Ocasio-Cortez speaks of 'colonialism of the modern era' in Puerto Rico
Democratic candidate for U.S. Congress Alexandria Ocasio-Cortez highlighted the difference between the government's response to Hurricane Harvey in Texas and Hurricane Maria in Puerto Rico.
The United States faces a new political panorama and, with it, the breaking of obsolete paradigms and the urgent need to call things by their name.
That’s what Alexandria-Ocasio Cortez - New York's Democratic Socialist candidate to the House of Representatives - seems to understand.
Ocasio-Cortez, who is the daughter of a Puerto Rican woman from the Bronx, spoke out on Sunday about the reality that citizens on the island are facing due to the negligence of Donald Trump's government, stating that "it’s indicative of a dismissive and retrograde point of view of Puerto Rico.”
"First and foremost, there is a systemic issue here, and that is the modern day colonial relationship that the United States has with Puerto Rico," Ocasio said in an interview with CNN. "Puerto Ricans are technically American citizens but do not have the right to vote. They are treated in completely different ways as normal American citizens are. And for that reason, you have the chronic neglect of the island, and it is acute situations like this in which Puerto Ricans continue to be treated like second-class citizens.”
The candidate's words come at a critical moment after President Donald Trump minimized last week through his Twitter account the tragedy and chaos that Puerto Rico is experiencing, assuring that "3000 people did not die in the two hurricanes that hit Puerto Rico. When I left the island, AFTER the storm had hit, they had anywhere from 6 to 18 deaths," he wrote. "Then, a long time later they started to report really large numbers, like 3000 ... this was done by the Democrats in order to make me look as bad as possible when I was successfully raising billions of dollars to help rebuild Puerto Rico. If a person died for any reason, like old age, just add them onto the list. Bad politics. I love Puerto Rico!"
Ocasio-Cortez responded at the time to the president's comment through the platform, revealing that her own grandfather had died in the catastrophe. She urged the president to stop pointing and blaming, and instead dedicate himself to "invest in the Marshall Plan for Puerto Rico."

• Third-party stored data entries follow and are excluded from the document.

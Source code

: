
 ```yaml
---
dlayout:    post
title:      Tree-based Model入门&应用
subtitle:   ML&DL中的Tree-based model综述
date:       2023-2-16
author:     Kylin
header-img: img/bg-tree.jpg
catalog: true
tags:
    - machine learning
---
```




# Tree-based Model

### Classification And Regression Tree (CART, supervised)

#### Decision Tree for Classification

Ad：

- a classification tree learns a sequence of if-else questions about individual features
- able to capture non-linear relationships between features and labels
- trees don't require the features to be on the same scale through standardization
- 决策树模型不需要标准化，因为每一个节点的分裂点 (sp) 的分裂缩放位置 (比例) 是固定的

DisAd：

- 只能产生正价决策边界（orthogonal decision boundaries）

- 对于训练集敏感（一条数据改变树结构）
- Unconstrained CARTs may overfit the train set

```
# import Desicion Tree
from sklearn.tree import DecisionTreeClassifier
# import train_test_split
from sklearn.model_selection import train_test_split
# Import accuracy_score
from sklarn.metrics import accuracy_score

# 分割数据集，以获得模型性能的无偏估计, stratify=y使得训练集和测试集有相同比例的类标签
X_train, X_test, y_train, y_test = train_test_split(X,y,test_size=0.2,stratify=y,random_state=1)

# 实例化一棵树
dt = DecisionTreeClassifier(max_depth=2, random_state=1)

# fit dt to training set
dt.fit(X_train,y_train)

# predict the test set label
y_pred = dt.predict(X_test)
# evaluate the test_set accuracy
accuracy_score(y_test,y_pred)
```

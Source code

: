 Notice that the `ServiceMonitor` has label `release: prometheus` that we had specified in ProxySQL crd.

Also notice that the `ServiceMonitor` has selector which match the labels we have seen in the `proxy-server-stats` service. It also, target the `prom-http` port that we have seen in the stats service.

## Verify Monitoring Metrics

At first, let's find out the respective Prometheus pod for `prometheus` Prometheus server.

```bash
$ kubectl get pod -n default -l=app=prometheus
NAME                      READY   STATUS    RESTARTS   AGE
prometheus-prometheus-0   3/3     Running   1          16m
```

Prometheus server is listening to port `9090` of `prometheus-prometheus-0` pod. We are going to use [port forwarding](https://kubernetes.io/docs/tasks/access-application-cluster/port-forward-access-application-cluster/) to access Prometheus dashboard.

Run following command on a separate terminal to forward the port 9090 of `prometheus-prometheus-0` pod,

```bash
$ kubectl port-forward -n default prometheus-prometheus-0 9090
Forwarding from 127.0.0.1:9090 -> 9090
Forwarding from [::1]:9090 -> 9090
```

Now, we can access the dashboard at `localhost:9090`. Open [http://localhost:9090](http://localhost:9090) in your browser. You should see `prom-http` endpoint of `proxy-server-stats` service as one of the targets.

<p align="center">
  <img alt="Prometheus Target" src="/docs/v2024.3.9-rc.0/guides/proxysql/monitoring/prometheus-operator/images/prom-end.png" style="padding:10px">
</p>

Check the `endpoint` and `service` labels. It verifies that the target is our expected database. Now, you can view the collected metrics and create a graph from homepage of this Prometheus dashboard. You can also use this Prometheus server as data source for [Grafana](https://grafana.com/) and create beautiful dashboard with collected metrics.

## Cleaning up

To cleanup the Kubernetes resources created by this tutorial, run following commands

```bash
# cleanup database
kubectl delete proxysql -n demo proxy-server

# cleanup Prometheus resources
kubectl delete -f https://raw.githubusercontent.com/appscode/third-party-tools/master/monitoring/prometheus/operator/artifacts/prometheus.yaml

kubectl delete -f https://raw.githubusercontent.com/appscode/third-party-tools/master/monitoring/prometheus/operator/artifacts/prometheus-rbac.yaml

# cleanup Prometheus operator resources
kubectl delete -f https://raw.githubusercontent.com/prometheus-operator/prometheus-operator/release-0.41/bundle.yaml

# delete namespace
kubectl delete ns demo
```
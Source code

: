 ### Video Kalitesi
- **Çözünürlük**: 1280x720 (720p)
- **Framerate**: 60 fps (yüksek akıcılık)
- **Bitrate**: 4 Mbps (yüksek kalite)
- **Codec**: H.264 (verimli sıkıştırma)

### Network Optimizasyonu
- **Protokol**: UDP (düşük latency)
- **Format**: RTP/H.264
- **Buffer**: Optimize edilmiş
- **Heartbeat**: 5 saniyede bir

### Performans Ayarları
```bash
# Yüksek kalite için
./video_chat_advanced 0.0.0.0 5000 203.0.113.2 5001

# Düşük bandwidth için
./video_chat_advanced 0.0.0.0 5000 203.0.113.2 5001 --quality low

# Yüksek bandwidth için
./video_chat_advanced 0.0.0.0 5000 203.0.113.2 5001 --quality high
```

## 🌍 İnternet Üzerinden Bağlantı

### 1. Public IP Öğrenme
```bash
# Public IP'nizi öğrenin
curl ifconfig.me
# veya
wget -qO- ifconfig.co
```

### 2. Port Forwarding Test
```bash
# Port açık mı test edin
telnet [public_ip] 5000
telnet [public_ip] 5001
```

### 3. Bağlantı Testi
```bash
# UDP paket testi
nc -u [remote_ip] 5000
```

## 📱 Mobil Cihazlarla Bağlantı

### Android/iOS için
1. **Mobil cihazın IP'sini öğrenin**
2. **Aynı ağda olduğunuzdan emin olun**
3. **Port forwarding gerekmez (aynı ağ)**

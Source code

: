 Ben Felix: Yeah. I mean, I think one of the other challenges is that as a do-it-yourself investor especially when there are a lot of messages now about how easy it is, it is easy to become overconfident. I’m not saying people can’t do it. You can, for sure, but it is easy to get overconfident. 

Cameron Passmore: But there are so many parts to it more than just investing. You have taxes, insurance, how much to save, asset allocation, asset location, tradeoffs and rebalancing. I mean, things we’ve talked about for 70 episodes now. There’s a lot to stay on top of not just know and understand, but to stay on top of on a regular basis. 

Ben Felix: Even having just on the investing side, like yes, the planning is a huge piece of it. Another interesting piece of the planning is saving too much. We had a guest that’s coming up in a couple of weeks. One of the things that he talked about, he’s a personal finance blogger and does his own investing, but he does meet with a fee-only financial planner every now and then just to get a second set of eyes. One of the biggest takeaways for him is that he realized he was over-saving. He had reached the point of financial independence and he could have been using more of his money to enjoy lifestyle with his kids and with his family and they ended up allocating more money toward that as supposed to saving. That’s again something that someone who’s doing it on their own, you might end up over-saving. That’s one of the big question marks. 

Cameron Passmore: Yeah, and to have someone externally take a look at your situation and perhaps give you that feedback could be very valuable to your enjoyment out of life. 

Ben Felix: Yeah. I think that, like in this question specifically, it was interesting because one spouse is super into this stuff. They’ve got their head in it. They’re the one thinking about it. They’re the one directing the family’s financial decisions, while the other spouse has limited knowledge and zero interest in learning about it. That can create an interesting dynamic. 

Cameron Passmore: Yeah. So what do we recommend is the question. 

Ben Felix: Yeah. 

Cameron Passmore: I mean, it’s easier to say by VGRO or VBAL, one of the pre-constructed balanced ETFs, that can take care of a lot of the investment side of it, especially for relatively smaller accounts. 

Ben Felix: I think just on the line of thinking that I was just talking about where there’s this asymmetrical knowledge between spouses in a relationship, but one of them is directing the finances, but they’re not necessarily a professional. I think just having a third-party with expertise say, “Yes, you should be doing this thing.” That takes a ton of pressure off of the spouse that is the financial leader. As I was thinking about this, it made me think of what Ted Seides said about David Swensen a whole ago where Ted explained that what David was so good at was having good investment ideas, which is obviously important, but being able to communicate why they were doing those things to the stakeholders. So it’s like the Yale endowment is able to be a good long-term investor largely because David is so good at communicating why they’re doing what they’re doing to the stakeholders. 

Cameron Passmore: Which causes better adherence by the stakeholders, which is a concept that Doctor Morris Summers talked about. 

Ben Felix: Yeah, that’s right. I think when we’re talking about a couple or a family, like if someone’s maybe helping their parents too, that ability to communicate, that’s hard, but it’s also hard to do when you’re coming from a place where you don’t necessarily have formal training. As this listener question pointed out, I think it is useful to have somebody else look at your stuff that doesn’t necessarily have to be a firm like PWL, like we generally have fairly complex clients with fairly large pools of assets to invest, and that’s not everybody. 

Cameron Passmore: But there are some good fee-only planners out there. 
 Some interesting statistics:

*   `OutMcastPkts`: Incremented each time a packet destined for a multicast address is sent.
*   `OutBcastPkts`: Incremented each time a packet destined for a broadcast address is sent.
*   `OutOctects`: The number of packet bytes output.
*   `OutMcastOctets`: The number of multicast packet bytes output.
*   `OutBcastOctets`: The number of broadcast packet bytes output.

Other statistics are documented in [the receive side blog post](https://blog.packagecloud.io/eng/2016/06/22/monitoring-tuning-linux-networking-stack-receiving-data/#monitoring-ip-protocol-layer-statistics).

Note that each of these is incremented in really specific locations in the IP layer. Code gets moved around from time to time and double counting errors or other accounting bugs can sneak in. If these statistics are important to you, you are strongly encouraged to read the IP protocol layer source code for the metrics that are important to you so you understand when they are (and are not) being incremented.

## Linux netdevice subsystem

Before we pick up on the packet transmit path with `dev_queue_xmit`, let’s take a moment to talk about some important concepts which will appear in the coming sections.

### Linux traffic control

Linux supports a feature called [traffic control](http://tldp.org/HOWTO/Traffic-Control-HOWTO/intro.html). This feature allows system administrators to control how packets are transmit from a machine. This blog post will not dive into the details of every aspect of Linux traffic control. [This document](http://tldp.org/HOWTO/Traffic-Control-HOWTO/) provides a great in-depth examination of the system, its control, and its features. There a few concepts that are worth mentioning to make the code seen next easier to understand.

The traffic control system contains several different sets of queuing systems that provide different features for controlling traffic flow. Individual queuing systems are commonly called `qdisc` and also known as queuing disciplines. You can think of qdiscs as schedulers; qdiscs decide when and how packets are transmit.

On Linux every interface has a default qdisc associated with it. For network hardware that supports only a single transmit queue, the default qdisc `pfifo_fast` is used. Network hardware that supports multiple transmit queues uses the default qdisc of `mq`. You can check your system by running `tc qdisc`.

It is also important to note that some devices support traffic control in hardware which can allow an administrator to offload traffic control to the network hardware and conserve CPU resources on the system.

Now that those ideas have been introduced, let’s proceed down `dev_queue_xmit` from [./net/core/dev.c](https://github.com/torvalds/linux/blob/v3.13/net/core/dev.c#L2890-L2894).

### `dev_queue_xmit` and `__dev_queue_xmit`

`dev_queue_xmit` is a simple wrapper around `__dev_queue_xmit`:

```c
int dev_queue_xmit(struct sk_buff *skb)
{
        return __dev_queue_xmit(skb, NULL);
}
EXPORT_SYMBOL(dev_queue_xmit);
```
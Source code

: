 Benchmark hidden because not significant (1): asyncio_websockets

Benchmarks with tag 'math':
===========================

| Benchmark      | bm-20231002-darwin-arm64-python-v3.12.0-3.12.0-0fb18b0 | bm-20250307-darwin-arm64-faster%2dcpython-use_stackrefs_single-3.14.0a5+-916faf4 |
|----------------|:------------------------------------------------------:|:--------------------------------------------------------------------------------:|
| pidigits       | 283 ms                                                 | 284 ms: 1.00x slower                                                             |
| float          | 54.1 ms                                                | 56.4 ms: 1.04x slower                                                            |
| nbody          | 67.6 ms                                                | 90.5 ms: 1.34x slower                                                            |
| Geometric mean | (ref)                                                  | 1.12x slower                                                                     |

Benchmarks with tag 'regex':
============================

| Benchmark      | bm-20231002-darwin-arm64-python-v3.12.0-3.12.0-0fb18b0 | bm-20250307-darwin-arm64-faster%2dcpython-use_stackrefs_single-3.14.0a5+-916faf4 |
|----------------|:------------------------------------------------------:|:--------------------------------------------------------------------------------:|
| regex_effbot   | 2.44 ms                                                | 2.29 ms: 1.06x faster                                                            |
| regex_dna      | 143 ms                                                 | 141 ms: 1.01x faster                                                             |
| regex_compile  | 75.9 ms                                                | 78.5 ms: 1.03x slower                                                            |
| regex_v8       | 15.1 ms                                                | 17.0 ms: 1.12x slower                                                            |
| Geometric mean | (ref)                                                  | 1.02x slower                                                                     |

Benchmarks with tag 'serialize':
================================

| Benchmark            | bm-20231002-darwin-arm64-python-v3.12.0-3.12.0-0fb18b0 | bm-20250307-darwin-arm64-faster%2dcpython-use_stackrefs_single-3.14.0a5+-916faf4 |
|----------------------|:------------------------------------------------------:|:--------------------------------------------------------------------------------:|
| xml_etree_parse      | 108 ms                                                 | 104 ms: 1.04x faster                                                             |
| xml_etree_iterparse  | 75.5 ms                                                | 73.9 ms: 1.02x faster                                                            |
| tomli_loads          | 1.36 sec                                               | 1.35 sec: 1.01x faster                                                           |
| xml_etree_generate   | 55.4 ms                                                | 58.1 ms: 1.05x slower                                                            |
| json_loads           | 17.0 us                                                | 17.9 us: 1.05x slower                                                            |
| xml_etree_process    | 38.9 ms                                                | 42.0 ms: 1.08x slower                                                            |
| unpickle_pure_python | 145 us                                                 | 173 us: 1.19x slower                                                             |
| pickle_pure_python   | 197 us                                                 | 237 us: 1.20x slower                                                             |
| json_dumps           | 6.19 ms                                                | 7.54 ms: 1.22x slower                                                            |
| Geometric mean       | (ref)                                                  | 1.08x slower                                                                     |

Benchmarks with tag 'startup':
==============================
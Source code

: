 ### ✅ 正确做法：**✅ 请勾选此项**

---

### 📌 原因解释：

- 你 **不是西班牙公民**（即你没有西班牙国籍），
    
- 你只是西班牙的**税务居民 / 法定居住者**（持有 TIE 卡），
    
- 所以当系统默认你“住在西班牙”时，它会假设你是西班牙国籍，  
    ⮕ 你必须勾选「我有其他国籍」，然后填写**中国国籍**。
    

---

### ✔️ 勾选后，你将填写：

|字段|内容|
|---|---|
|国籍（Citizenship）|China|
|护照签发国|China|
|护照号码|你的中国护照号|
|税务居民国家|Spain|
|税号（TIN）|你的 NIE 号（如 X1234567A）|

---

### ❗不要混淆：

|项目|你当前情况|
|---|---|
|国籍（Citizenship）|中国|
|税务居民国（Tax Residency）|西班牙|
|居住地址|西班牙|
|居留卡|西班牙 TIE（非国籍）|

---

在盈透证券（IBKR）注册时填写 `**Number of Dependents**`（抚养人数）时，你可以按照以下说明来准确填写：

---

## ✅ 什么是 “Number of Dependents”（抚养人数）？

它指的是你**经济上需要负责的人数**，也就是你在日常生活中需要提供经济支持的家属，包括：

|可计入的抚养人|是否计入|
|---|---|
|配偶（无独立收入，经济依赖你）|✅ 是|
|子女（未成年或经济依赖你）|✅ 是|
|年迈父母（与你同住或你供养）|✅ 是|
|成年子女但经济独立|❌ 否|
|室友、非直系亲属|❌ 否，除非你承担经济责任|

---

During her interview with CNN on "State of the Union," Ocasio-Cortez cataloged the tragedy of Hurricane Maria as "the worst humanitarian crisis in the country's modern history," highlighting how the island received "only a fraction of FEMA" and compared it with the assistance received by communities affected by Hurricane Harvey.
These data were made public at the beginning of the year thanks to an investigation carried out by Politico, where documents and FEMA records "showed that the Trump Administration - and the president himself - responded much more aggressively in Texas than in Puerto Rico.”
The report exposed how the government's immediate response in Texas took only six days while people on the island waited up to three weeks to receive the necessary supplies to save victims.
"Nine days after the respective hurricanes, FEMA had approved $141.8 million in individual assistance to Harvey victims, versus only 6.2 million for Maria victims," Politico reported. "During the first nine days after Harvey, FEMA provided 5.1 million meals, 4.5 million liters of water and more than 20,000 tarps to Houston; but in the same period, it delivered just 1.6 million meals, 2.8 million liters of water and roughly 5,000 tarps to Puerto Rico."
The difference has been monumental.
Finally, for Ocasio-Cortez, the situation is more than outrageous: "Puerto Ricans have no right to vote in federal elections. They cannot choose a president. They don’t have a representative vote in the House or the Senate, which means that they did not even have the capacity to choose this president, yet they continue to suffer in the hands of this administration."